# WORK ORDER:
Please repeat the listing exactly, starting at its first line and stopping after the line that contains "许多人无法容忍切利比达克的速".

--------

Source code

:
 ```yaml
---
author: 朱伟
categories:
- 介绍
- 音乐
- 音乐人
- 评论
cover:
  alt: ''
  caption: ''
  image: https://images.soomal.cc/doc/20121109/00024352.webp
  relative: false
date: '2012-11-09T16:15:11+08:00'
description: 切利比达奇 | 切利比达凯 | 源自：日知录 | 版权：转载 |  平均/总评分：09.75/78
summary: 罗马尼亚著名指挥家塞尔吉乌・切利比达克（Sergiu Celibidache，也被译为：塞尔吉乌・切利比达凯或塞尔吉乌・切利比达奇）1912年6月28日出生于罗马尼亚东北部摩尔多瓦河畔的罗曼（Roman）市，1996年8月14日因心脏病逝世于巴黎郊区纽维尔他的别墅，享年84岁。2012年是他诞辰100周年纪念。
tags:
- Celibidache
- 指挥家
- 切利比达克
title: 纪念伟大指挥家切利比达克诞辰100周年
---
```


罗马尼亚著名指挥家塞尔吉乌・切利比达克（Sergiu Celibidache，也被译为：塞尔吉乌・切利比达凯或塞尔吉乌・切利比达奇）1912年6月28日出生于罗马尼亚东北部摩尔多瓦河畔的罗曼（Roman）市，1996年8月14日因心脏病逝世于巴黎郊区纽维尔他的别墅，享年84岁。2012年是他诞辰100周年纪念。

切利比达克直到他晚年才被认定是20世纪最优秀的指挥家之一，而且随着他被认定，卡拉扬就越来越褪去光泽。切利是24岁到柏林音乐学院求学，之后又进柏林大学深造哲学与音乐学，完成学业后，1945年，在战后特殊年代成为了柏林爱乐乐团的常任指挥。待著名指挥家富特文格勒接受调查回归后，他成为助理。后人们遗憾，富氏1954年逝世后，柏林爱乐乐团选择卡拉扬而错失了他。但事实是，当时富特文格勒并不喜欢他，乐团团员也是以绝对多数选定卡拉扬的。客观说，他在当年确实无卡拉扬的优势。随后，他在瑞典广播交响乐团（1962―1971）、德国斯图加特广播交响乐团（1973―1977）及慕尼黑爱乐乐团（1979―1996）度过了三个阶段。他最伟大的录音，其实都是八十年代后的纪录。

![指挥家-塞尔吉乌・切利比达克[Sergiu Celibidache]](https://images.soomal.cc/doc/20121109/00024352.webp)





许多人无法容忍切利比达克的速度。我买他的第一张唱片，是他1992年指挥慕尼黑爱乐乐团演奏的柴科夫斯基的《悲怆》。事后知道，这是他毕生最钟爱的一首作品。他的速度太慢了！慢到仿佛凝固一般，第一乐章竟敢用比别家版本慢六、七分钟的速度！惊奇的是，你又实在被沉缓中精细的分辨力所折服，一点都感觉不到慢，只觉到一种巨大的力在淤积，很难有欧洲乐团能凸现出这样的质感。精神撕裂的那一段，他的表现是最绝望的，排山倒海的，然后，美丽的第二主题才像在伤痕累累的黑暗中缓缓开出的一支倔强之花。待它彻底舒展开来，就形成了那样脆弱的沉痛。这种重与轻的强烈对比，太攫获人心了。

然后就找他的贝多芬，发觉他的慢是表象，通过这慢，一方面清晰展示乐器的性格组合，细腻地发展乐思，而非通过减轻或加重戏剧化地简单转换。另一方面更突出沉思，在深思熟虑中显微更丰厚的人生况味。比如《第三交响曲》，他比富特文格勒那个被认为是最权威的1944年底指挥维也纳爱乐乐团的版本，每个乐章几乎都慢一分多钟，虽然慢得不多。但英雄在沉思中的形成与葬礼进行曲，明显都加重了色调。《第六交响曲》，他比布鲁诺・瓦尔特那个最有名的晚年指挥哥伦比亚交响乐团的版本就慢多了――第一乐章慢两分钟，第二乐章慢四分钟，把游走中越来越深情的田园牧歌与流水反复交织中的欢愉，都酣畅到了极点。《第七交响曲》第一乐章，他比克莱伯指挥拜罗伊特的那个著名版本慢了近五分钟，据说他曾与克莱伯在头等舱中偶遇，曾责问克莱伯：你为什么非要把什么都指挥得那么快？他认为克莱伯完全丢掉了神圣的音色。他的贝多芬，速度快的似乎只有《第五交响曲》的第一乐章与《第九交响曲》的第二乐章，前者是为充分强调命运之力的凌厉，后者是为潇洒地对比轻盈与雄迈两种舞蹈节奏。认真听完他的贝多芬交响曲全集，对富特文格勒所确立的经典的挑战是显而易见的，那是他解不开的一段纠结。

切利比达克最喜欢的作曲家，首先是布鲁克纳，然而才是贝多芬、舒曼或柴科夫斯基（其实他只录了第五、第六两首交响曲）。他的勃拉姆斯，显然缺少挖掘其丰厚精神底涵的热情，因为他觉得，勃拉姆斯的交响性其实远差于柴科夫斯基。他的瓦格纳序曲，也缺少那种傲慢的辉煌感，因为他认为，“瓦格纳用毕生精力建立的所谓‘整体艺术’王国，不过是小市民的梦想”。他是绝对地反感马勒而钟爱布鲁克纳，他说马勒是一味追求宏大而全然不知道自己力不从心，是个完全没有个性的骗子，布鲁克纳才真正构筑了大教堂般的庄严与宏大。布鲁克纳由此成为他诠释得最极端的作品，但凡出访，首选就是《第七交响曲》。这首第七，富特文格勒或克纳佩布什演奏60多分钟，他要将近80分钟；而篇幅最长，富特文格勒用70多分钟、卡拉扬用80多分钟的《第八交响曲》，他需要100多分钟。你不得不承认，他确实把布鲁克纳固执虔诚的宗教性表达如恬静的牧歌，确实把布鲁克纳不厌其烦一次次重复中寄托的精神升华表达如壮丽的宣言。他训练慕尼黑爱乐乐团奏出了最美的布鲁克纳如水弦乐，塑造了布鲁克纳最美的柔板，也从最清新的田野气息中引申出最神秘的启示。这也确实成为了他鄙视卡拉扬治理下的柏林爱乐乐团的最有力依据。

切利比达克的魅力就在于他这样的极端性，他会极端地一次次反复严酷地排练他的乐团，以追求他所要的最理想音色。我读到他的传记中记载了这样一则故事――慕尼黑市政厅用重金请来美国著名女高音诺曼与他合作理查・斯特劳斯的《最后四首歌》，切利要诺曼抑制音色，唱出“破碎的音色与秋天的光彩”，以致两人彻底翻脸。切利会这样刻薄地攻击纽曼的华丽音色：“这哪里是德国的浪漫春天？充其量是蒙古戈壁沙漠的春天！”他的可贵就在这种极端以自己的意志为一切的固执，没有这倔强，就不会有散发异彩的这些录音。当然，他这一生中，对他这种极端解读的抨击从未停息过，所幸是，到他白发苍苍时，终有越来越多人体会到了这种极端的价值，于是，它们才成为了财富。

--------

# ANSWER FOR THIS EXERCISE:
Source code

:
 ```yaml
---
author: 朱伟
categories:
- 介绍
- 音乐
- 音乐人
- 评论
cover:
  alt: ''
  caption: ''
  image: https://images.soomal.cc/doc/20121109/00024352.webp
  relative: false
date: '2012-11-09T16:15:11+08:00'
description: 切利比达奇 | 切利比达凯 | 源自：日知录 | 版权：转载 |  平均/总评分：09.75/78
summary: 罗马尼亚著名指挥家塞尔吉乌・切利比达克（Sergiu Celibidache，也被译为：塞尔吉乌・切利比达凯或塞尔吉乌・切利比达奇）1912年6月28日出生于罗马尼亚东北部摩尔多瓦河畔的罗曼（Roman）市，1996年8月14日因心脏病逝世于巴黎郊区纽维尔他的别墅，享年84岁。2012年是他诞辰100周年纪念。
tags:
- Celibidache
- 指挥家
- 切利比达克
title: 纪念伟大指挥家切利比达克诞辰100周年
---
```


罗马尼亚著名指挥家塞尔吉乌・切利比达克（Sergiu Celibidache，也被译为：塞尔吉乌・切利比达凯或塞尔吉乌・切利比达奇）1912年6月28日出生于罗马尼亚东北部摩尔多瓦河畔的罗曼（Roman）市，1996年8月14日因心脏病逝世于巴黎郊区纽维尔他的别墅，享年84岁。2012年是他诞辰100周年纪念。

切利比达克直到他晚年才被认定是20世纪最优秀的指挥家之一，而且随着他被认定，卡拉扬就越来越褪去光泽。切利是24岁到柏林音乐学院求学，之后又进柏林大学深造哲学与音乐学，完成学业后，1945年，在战后特殊年代成为了柏林爱乐乐团的常任指挥。待著名指挥家富特文格勒接受调查回归后，他成为助理。后人们遗憾，富氏1954年逝世后，柏林爱乐乐团选择卡拉扬而错失了他。但事实是，当时富特文格勒并不喜欢他，乐团团员也是以绝对多数选定卡拉扬的。客观说，他在当年确实无卡拉扬的优势。随后，他在瑞典广播交响乐团（1962―1971）、德国斯图加特广播交响乐团（1973―1977）及慕尼黑爱乐乐团（1979―1996）度过了三个阶段。他最伟大的录音，其实都是八十年代后的纪录。

![指挥家-塞尔吉乌・切利比达克[Sergiu Celibidache]](https://images.soomal.cc/doc/20121109/00024352.webp)





许多人无法容忍切利比达克的速度。我买他的第一张唱片，是他1992年指挥慕尼黑爱乐乐团演奏的柴科夫斯基的《悲怆》。事后知道，这是他毕生最钟爱的一首作品。他的速度太慢了！慢到仿佛凝固一般，第一乐章竟敢用比别家版本慢六、七分钟的速度！惊奇的是，你又实在被沉缓中精细的分辨力所折服，一点都感觉不到慢，只觉到一种巨大的力在淤积，很难有欧洲乐团能凸现出这样的质感。精神撕裂的那一段，他的表现是最绝望的，排山倒海的，然后，美丽的第二主题才像在伤痕累累的黑暗中缓缓开出的一支倔强之花。待它彻底舒展开来，就形成了那样脆弱的沉痛。这种重与轻的强烈对比，太攫获人心了。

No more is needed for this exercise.